= Hugh Crichton-Miller =

Scottish psychiatrist

Hugh Crichton-Miller (5 February 1877, Genoa – 1 January 1959, London) was a Scottish physician and psychiatrist. He founded the Bowden House nursing home for nervous diseases at Harrow-on-the-Hill in 1912 and the Tavistock Clinic in London in 1920.

==Biography==
The son of a Presbyterian minister to the Scottish church in Genoa and his Scots wife, he was sent at twelve to attend Fettes College in Edinburgh. He followed an arts programme as well as Medicine at Edinburgh University. In 1902 he obtained his MD from the University of Edinburgh with a thesis on hypnotism. He continued his studies at Pavia University. During World War I, Crichton-Miller joined the Royal Army Medical Corps and served in the rank of lieutenant colonel. His concern for sufferers of Shell shock, led after the war to his founding a charitable clinic in Tavistock Square to treat nervous complaints. He remained its honorary medical director until 1934, followed by a further seven years as its honorary senior physician. By 1939 he was working alongside 90 honorary medical colleagues. ('Honorary' meant that they were working Pro bono.)

His first book was on hypnotism and disease and came out in 1912. He became a popular lecturer and writer on the 'New Psychology', which was broadly based on the work of the Swiss psychiatrist, Carl Gustav Jung. A further three books appeared after the war forming a trilogy: 'The New Psychology and the Teacher' (1921), 'The New Psychology and the Parent' (1922), followed by 'The New Psychology and the Preacher' (1924). He became chairman of the medical section of the British Psychological Society and in 1938 President of the Psychiatry section of the Royal Society of Medicine and president of the International General Medical Society for Psychotherapy, and vice-president of the C. G. Jung Institute, Zürich. The British Medical Association appointed him to the Sir Charles Hastings lectureship. During the first three years of World War II he was officer-in-charge of the Emergency Medical Psychiatry Service at Watford hospital.

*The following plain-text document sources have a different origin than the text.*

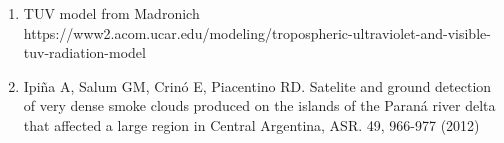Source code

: \documentclass{article}
\begin{document}
\begin{multicols}{2}
\begin{enumerate}
\changefontsizes{12pt}
\vspace*{-0.4cm}
\item TUV model from Madronich \\https://www2.acom.ucar.edu/modeling/tropospheric-ultraviolet-and-visible-tuv-radiation-model
\vspace*{-0.3cm}
\item Ipiña A, Salum GM, Crinó E, Piacentino RD. Satelite and ground detection of very dense smoke clouds produced on the islands of the Paraná river delta that affected a large region in Central Argentina, ASR. 49, 966-977 (2012)
\vspace*{-0.3cm}
\end{enumerate}
\end{multicols}
\end{document}
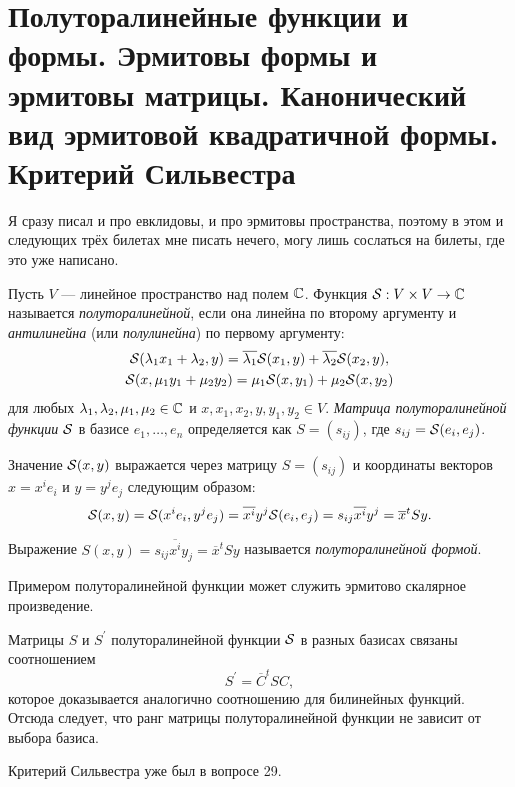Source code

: \section{Полуторалинейные функции и формы. Эрмитовы формы и эрмитовы матрицы.
Канонический вид эрмитовой квадратичной формы. Критерий Сильвестра}

Я сразу писал и про евклидовы, и про эрмитовы пространства, поэтому в этом и следующих трёх билетах мне писать нечего, могу лишь сослаться на билеты, где это уже написано.

\begin{definition}
    Пусть $V$ --- линейное пространство над полем $\C$. Функция $\S: V \times V \to \C$ называется \textit{полуторалинейной}, если она линейна по второму аргументу и \textit{антилинейна} (или \textit{полулинейна}) по первому аргументу:
    \begin{gather*}
        \S(\lambda_1x_1 + \lambda_2, y) = \overline{\lambda_1}\S(x_1, y) + \overline{\lambda_2}\S(x_2, y),\\
        \S(x, \mu_1y_1 + \mu_2y_2) = \mu_1\S(x, y_1) + \mu_2\S(x, y_2)
    \end{gather*}
    для любых $\lambda_1, \lambda_2, \mu_1, \mu_2 \in \C$ и $x, x_1, x_2, y, y_1, y_2 \in V$. \textit{Матрица полуторалинейной функции $\S$} в базисе $e_1, \ldots, e_n$ определяется как $S = (s_{ij})$, где $s_{ij} = \S(e_i, e_j)$.
\end{definition}

Значение $\S(x, y)$ выражается через матрицу $S = (s_{ij})$ и координаты векторов $x = x^ie_i$ и $y = y^je_j$ следующим образом:
\[
    \S(x, y) = \S(x^ie_i, y^je_j) = \overline{x^i}y^j\S(e_i, e_j) = s_{ij}\overline{x^i}y^j = \overline{x}^tSy.
\]

\begin{definition}
    Выражение $S(x, y) = s_{ij}\overline{x^i}y_j = \overline{x}^tSy$ называется \textit{полуторалинейной формой}.
\end{definition}

Примером полуторалинейной функции может служить эрмитово скалярное произведение.

Матрицы $S$ и $S^\prime$ полуторалинейной функции $\S$ в разных базисах связаны соотношением
\[
    S^\prime = \overline{C}^tSC,
\]
которое доказывается аналогично соотношению для билинейных функций. Отсюда следует, что ранг матрицы полуторалинейной функции не зависит от выбора базиса.

Критерий Сильвестра уже был в вопросе 29.

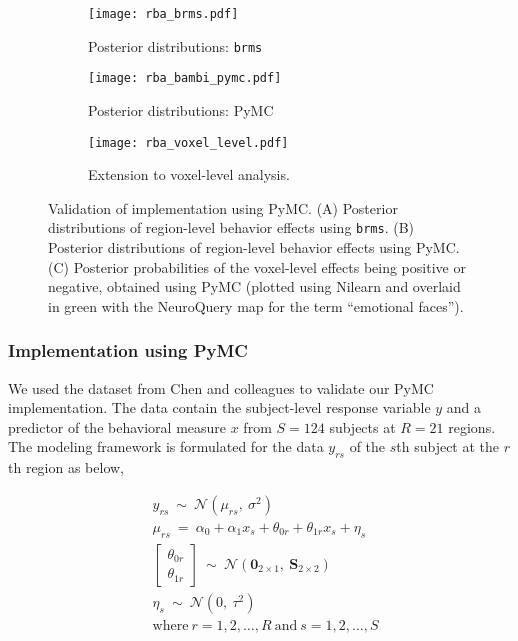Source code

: \documentclass[../main.tex]{subfiles}
\begin{document}
\begin{figure*}[t!]
\centering
\begin{subfigure}{.5\textwidth}
    \centering
    \caption{Posterior distributions: \texttt{brms}}
    \texttt{[image: rba\_brms.pdf]}
    \label{fig:sub1}
\end{subfigure}%
\begin{subfigure}{.5\textwidth}
    \centering
    \caption{Posterior distributions: PyMC}
    \texttt{[image: rba\_bambi\_pymc.pdf]}
    \label{fig:sub2}
\end{subfigure}
\begin{subfigure}{.9\textwidth}
    \centering
    \caption{Extension to voxel-level analysis. }
    \texttt{[image: rba\_voxel\_level.pdf]}
    \label{fig:vox}
\end{subfigure}

\caption{Validation of implementation using PyMC. (A) Posterior distributions of region-level behavior effects using \texttt{brms}. (B) Posterior distributions of region-level behavior effects using PyMC. (C) Posterior probabilities of the voxel-level effects being positive or negative, obtained using PyMC (plotted using Nilearn and overlaid in green with the NeuroQuery\cite{dockes_neuroquery_2020} map for the term ``emotional faces'').}
\label{fig:rba}
\end{figure*}
\subsubsection{Implementation using PyMC}

We used the dataset from Chen and colleagues\cite{chenHandlingMultiplicityNeuroimaging2019} to validate our PyMC implementation. The data contain the subject-level response variable $y$ and a predictor of the behavioral measure $x$ from $S=124$ subjects at $R=21$ regions. The modeling framework is formulated for the data $y_{rs}$ of the $s$th subject at the $r$th region as below,

\begin{equation}\label{eq:bml}
    \begin{split}
	&y_{rs}~\sim~\mathcal{N}(\mu_{rs},~\sigma^2) \\
	&\mu_{rs}~=~\alpha_0+\alpha_1 x_s + \theta_{0r}+\theta_{1r} x_s +\eta_s\\
	&\!\!\begin{bmatrix}
	\theta_{0r} \\
	\theta_{1r} 
	\end{bmatrix}~\sim~\mathcal{N}(\boldsymbol{0}_{2\times 1},~\boldsymbol{S}_{2\times 2}) \\
	&\eta_{s}~\sim~\mathcal{N}(0,~\tau^2) \\
	&\text{where}~r=1,2,\ldots,R~\text{and}~s=1,2,\ldots,S
    \end{split}
\end{equation}
\end{document}
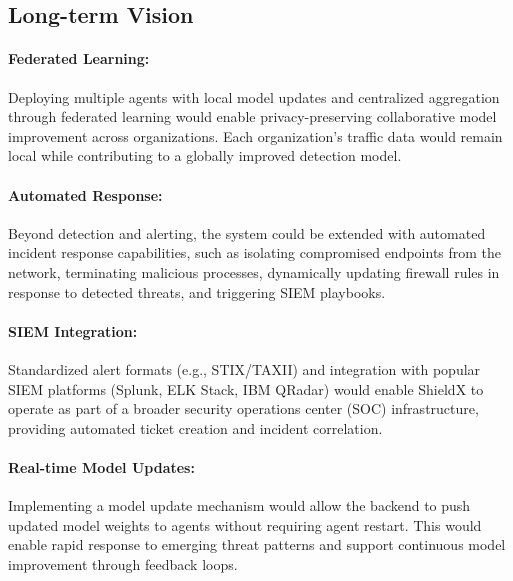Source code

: \documentclass[../Main.tex]{subfiles}
\begin{document}
\subsection{Long-term Vision}

\paragraph{Federated Learning:} Deploying multiple agents with local model updates and centralized aggregation through federated learning would enable privacy-preserving collaborative model improvement across organizations. Each organization's traffic data would remain local while contributing to a globally improved detection model.

\paragraph{Automated Response:} Beyond detection and alerting, the system could be extended with automated incident response capabilities, such as isolating compromised endpoints from the network, terminating malicious processes, dynamically updating firewall rules in response to detected threats, and triggering SIEM playbooks.

\paragraph{SIEM Integration:} Standardized alert formats (e.g., STIX/TAXII) and integration with popular SIEM platforms (Splunk, ELK Stack, IBM QRadar) would enable ShieldX to operate as part of a broader security operations center (SOC) infrastructure, providing automated ticket creation and incident correlation.

\paragraph{Real-time Model Updates:} Implementing a model update mechanism would allow the backend to push updated model weights to agents without requiring agent restart. This would enable rapid response to emerging threat patterns and support continuous model improvement through feedback loops.
\end{document}
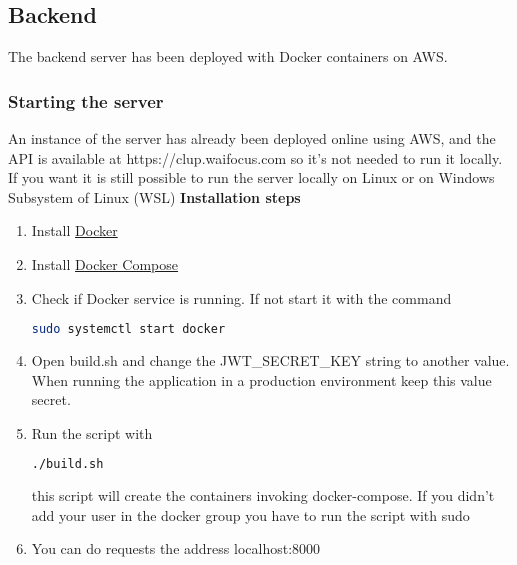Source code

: \subsection{Backend}
The backend server has been deployed with Docker containers on AWS.



\subsubsection{Starting the server}
An instance of the server has already been deployed online using AWS, and the API is available at https://clup.waifocus.com so it's not needed to run it locally.
If you want it is still possible to run the server locally on Linux or on Windows Subsystem of Linux (WSL)
\textbf{Installation steps}
\begin{enumerate}
    \item Install \href{https://docs.docker.com/get-docker/}{Docker}
    \item Install \href{https://docs.docker.com/compose/install/}{Docker Compose}
    \item Check if Docker service is running. If not start it with the command
    \begin{lstlisting}[language=bash]
    sudo systemctl start docker
    \end{lstlisting}
    \item  Open build.sh and change the JWT\_SECRET\_KEY string to another value. When running the application in a production environment keep this value secret.
    \item Run the script with 
    \begin{lstlisting}[language=bash]
    ./build.sh
    \end{lstlisting}
    this script will create the containers invoking docker-compose. If you didn't add your user in the docker group 
    you have to run the script with sudo
    \item You can do requests the address localhost:8000 
\end{enumerate}

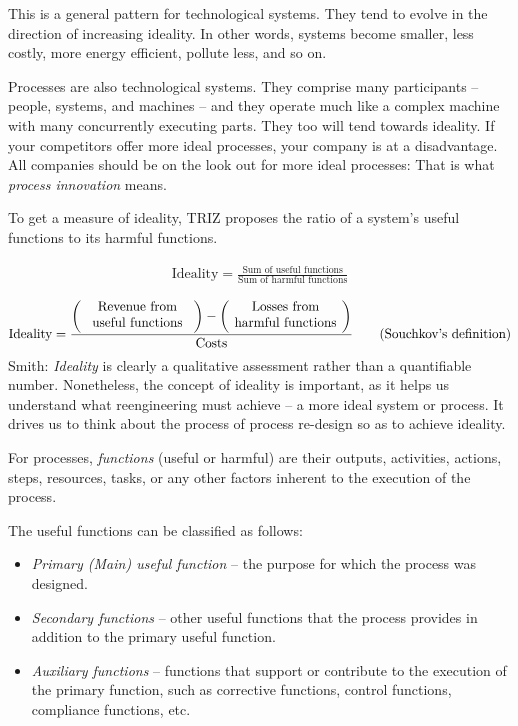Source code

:\documentclass[11pt,a4paper]{article}
\begin{document}
This is a general pattern for technological systems. They tend to evolve in
the direction of increasing ideality. In other words, systems become smaller,
less costly, more energy efficient, pollute less, and so on.

Processes are also technological systems. They comprise many participants –
people, systems, and machines – and they operate much like a complex machine
with many concurrently executing parts. They too will tend towards ideality.
If your competitors offer more ideal processes, your company is at a
disadvantage. All companies should be on the look out for more ideal
processes: That is what \emph{process innovation} means.

To get a measure of ideality, TRIZ proposes the ratio of a system’s useful
functions to its harmful functions.

\begin{gather*}
  \text{Ideality}=\frac{\text{Sum of useful functions}}{\text{Sum of harmful
      functions}} \tag{Smith' definition}
\end{gather*}

\begin{gather*}
  \text{Ideality}=\frac{\left(\parbox{3cm}{\centering Revenue from useful
      functions\vskip4pt}\right) - \left(\parbox{3cm}{\centering Losses from
      harmful functions\vskip4pt}\right)}{\text{Costs}} \tag{Souchkov's
    definition}
\end{gather*}
Smith: \emph{Ideality} is clearly a qualitative assessment rather than a
quantifiable number. Nonetheless, the concept of ideality is important, as it
helps us understand what reengineering must achieve – a more ideal system or
process.  It drives us to think about the process of process re-design so as
to achieve ideality.

For processes, \emph{functions} (useful or harmful) are their outputs,
activities, actions, steps, resources, tasks, or any other factors inherent to
the execution of the process.

The useful functions can be classified as follows:
\begin{itemize}
\item \emph{Primary (Main) useful function} – the purpose for which the
  process was designed.
\item \emph{Secondary functions} – other useful functions that the process
  provides in addition to the primary useful function.
\item \emph{Auxiliary functions} – functions that support or contribute to the
  execution of the primary function, such as corrective functions, control
  functions, compliance functions, etc.
\end{itemize}
\end{document}
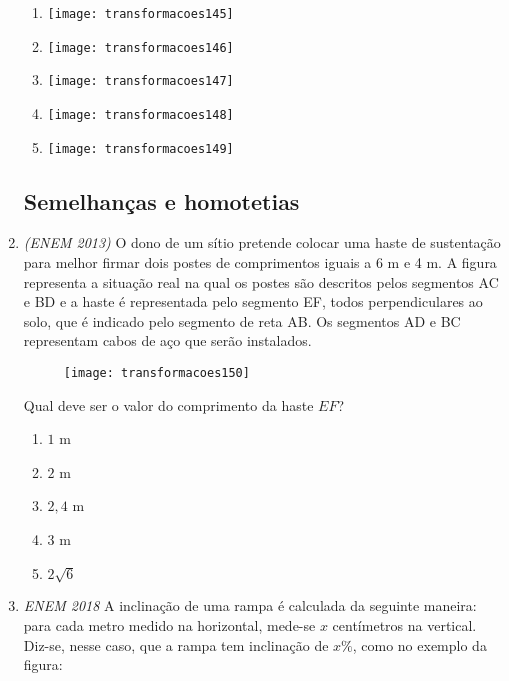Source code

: \begin{enumerate}
\begin{multicols}{2}
\begin{enumerate}
\item {}
{
\texttt{[image: transformacoes145]}
}
\item {}
{
\texttt{[image: transformacoes146]}
}
\item {}
{
\texttt{[image: transformacoes147]}
}
\item {}
{
\texttt{[image: transformacoes148]}
}
\item {}
{
\texttt{[image: transformacoes149]}
}
\end{enumerate}
\end{multicols}

\subsection{Semelhanças e homotetias}


\item \textit{(ENEM 2013)} O dono de um sítio pretende colocar uma haste de sustentação para melhor firmar dois postes de comprimentos iguais a 6 m e 4 m. A figura representa a situação real na qual os postes são descritos pelos segmentos AC e BD e a haste é representada pelo segmento EF, todos perpendiculares ao solo, que é indicado pelo segmento de reta AB. Os segmentos AD e BC representam cabos de aço que serão instalados. 

\begin{figure}[H]
\centering

\texttt{[image: transformacoes150]}
\end{figure}

Qual deve ser o valor do comprimento da haste $EF$?

\begin{enumerate}
\item $1$ m
\item $2$ m
\item $2{,}4$ m
\item $3$ m
\item $2\sqrt{6}$
\end{enumerate}


\item \textit{ENEM 2018} A inclinação de uma rampa é calculada da seguinte maneira: para cada metro medido na horizontal, mede-se $x$ centímetros na vertical. Diz-se, nesse caso, que a rampa tem inclinação de $x\%$, como no exemplo da figura:


\end{enumerate}
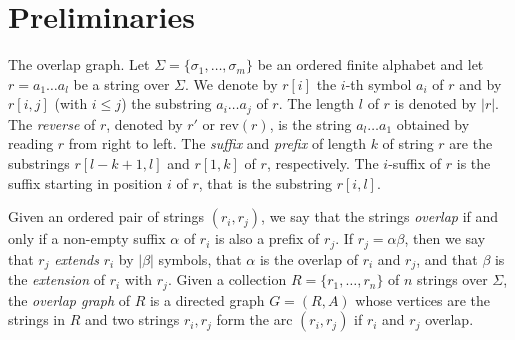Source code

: \documentclass[runningheads,envcountsame,a4paper]{llncs}
\makeatletter
\newcommand{\paragrafo}{%
  \@startsection{paragraph}{4}{\z@ }{-7\p@ \@plus -4\p@ \@minus -4\p@
  }{-0.5em \@plus -0.22em \@minus -0.1em}{\normalfont \normalsize \itshape
  }
}
\newcommand{\rev}{\ensuremath{\mathrm{rev}}}
\makeatother
\begin{document}
\section{Preliminaries}

\paragrafo{The overlap graph.}
Let $\Sigma = \{\sigma_1, \dots, \sigma_m\}$ be an ordered finite
alphabet and let $r = a_1 \dots a_l$ be a string over $\Sigma$.
We denote by $r[i]$ the $i$-th symbol $a_i$ of $r$ and by $r[i,j]$ (with
$i \leq j$) the substring $a_i \dots a_j$ of $r$.
The length $l$ of $r$ is denoted by $|r|$.
The \emph{reverse} of $r$, denoted by $r'$ or $\rev(r)$, is the string
$a_l \dots a_1$ obtained by reading $r$ from right to left.
The \emph{suffix} and \emph{prefix} of length $k$ of string $r$ are the
substrings $r[l-k +1, l]$ and $r[1, k]$ of $r$, respectively.
The $i$-suffix of $r$ is the suffix starting in position $i$ of $r$,
that is the substring $r[i, l]$.

Given an ordered pair of strings $(r_i, r_j)$, we say that the strings
\emph{overlap} if and only if a non-empty suffix $\alpha$ of $r_i$ is
also a prefix of $r_j$.
If $r_j = \alpha \beta$, then we say that $r_j$ \emph{extends} $r_i$ by
$|\beta|$ symbols, that $\alpha$ is the overlap of $r_i$ and $r_j$, and
that $\beta$ is the \emph{extension} of $r_i$ with $r_j$.
Given a collection $R = \{r_1, \dots, r_n\}$ of $n$ strings over
$\Sigma$, the \emph{overlap graph} of $R$ is a directed graph $G=(R, A)$
whose vertices are the strings in $R$ and two strings
$r_i, r_j$ form the arc $(r_i, r_j)$ if $r_i$ and $r_j$ overlap.
\end{document}
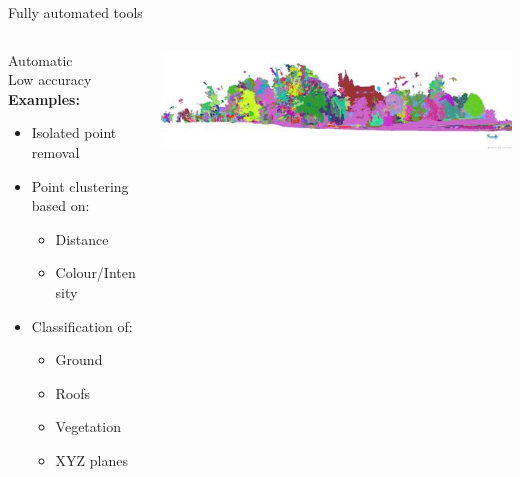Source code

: \documentclass{beamer}
\begin{document}
\begin{frame}{Fully automated tools}

\begin{columns}[T]
\begin{column}{0.5\textwidth}

Automatic\\
Low accuracy\\

\textbf{Examples:}
\begin{itemize}
\item Isolated point removal
\item Point clustering based on:
\begin{itemize}
\item Distance
\item Colour/Intensity
\end{itemize}
\item Classification of:
\begin{itemize}
\item Ground
\item Roofs
\item Vegetation
\item XYZ planes
\end{itemize}

\end{itemize}

\end{column}

\begin{column}{0.5\textwidth}

\includegraphics[width=1\textwidth]{pics/3DReshaper_auto_pt_cloud_seg.jpg}

\end{column}
\end{columns}

\end{frame}
\end{document}
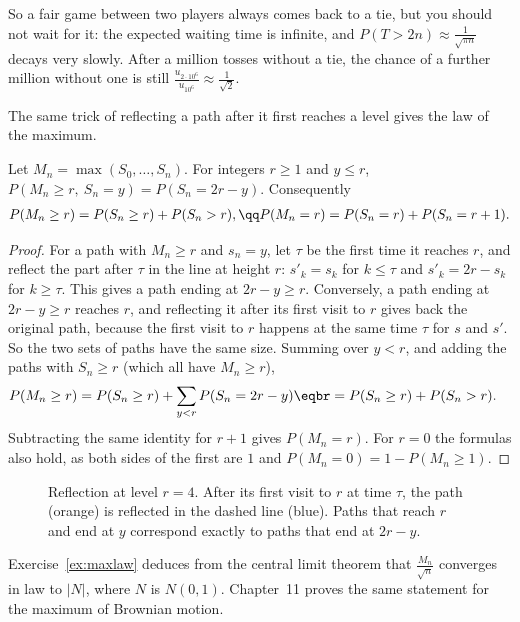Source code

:So a fair game between two players always comes back to a tie, but you should not wait for it: the expected waiting
time is infinite, and $P(T>2n)\approx\frac1{\sqrt{\pi n}}$ decays very slowly. After a million tosses without a tie, the
chance of a further million without one is still $\frac{u_{2\cdot10^6}}{u_{10^6}}\approx\frac1{\sqrt2}$.

The same trick of reflecting a path after it first reaches a level gives the law of the maximum.

\begin{proposition}\label{prop:maximum}
Let $M_n=\max(S_0,\dots,S_n)$. For integers $r\ge1$ and $y\le r$, $P(M_n\ge r,\ S_n=y)=P(S_n=2r-y)$. Consequently
\[
\begin{gathered}P(M_n\ge r)=P(S_n\ge r)+P(S_n>r),\qq P(M_n=r)=P(S_n=r)+P(S_n=r+1).\end{gathered}
\]
\end{proposition}
\begin{proof}
For a path with $M_n\ge r$ and $s_n=y$, let $\tau$ be the first time it reaches $r$, and reflect the part after $\tau$ in the
line at height $r$: $s'_k=s_k$ for $k\le\tau$ and $s'_k=2r-s_k$ for $k\ge\tau$. This gives a path ending at $2r-y\ge r$. Conversely, a
path ending at $2r-y\ge r$ reaches $r$, and reflecting it after its first visit to $r$ gives back the original path,
because the first visit to $r$ happens at the same time $\tau$ for $s$ and $s'$. So the two sets of paths have the same size.
Summing over $y<r$, and adding the paths with $S_n\ge r$ (which all have $M_n\ge r$),
\[
\begin{aligned}P(M_n\ge r)&=P(S_n\ge r)+\sum_{y<r}P(S_n=2r-y)\eqbr=P(S_n\ge r)+P(S_n>r).\end{aligned}
\]
Subtracting the same identity for $r+1$ gives $P(M_n=r)$. For $r=0$ the formulas also hold, as both sides of the
first are $1$ and $P(M_n=0)=1-P(M_n\ge1)$.
\end{proof}

\begin{figure}[ht]
\centering
{}
\caption{Reflection at level $r=4$. After its first visit to $r$ at time $\tau$, the path (orange) is reflected in the
dashed line (blue). Paths that reach $r$ and end at $y$ correspond exactly to paths that end at $2r-y$.}
\label{fig:reflect}
\end{figure}

Exercise~\ref{ex:maxlaw} deduces from the central limit theorem that $\frac{M_n}{\sqrt n}$ converges in law to $|N|$, where $N$ is
$N(0,1)$. Chapter~11 proves the same statement for the maximum of Brownian motion.

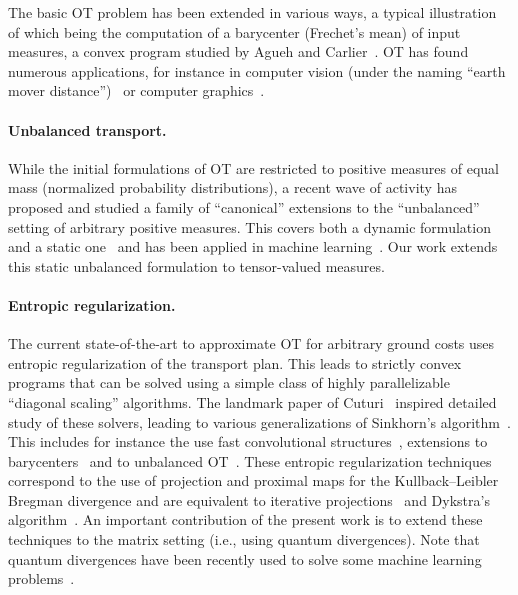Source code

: The basic OT problem has been extended in various ways, a typical illustration of which being the computation of a barycenter (Frechet's mean) of input measures, a convex program studied by Agueh and Carlier~\cite{agueh-2011}.
%
OT has found numerous applications, for instance in computer vision (under the naming ``earth mover distance'')~\cite{rubner-2000} or computer graphics~\cite{bonneel-2011}. %


\paragraph{Unbalanced transport.}

While the initial formulations of OT are restricted to positive measures of equal mass (normalized probability distributions), a recent wave of activity has proposed and studied a family of ``canonical'' extensions %
to the ``unbalanced'' setting of arbitrary positive measures. This covers both a dynamic formulation~\cite{LieroMielkeSavareCourt,kondratyev2015,2016-chizat-focm} and a static one~\cite{LieroMielkeSavareLong,2015-chizat-unbalanced} and has been applied in machine learning~\cite{frogner-2015}. 
%
Our work extends this static unbalanced formulation to tensor-valued measures. 


\paragraph{Entropic regularization.}

The current state-of-the-art to approximate OT for arbitrary ground costs uses entropic regularization of the transport plan. This leads to strictly convex programs that can be solved using a simple class of highly parallelizable ``diagonal scaling'' algorithms. The landmark paper of Cuturi~\cite{cuturi-2013} inspired detailed study of these solvers, leading to various generalizations of Sinkhorn's algorithm~\cite{Sinkhorn64}. This includes for instance the use fast convolutional structures~\cite{solomon-2015}, extensions to barycenters~\cite{benamou-2015} and to unbalanced OT~\cite{frogner-2015,2016-chizat-sinkhorn}.
%
These entropic regularization techniques correspond to the use of projection and proximal maps for the Kullback--Leibler Bregman divergence and are equivalent to iterative projections~\cite{bregman-1967} and Dykstra's algorithm~\cite{Dykstra83,bauschke-lewis}. 
%
An important contribution of the present work is to extend these techniques to the matrix setting (i.e., using quantum divergences). Note that quantum divergences have been recently used to solve some machine learning problems~\cite{Dhillon2008,Kulis2009,Chandrasekaran2016}.%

Crichton-Miller married Eleanor Lorimer of Edinburgh with whom he had six children. Their younger son, Campbell, was a meteorologist and squadron leader in the RAF Reserve and his death was confirmed in 1943. He is buried at Saumur, France. Crichton-Miller, father, had a long friendship with his contemporary, Professor C.G. Jung of Zurich. He retired from private practice in 1945 and as director of Bowden House in 1952. In old age he developed Parkinson's disease and died in 1959.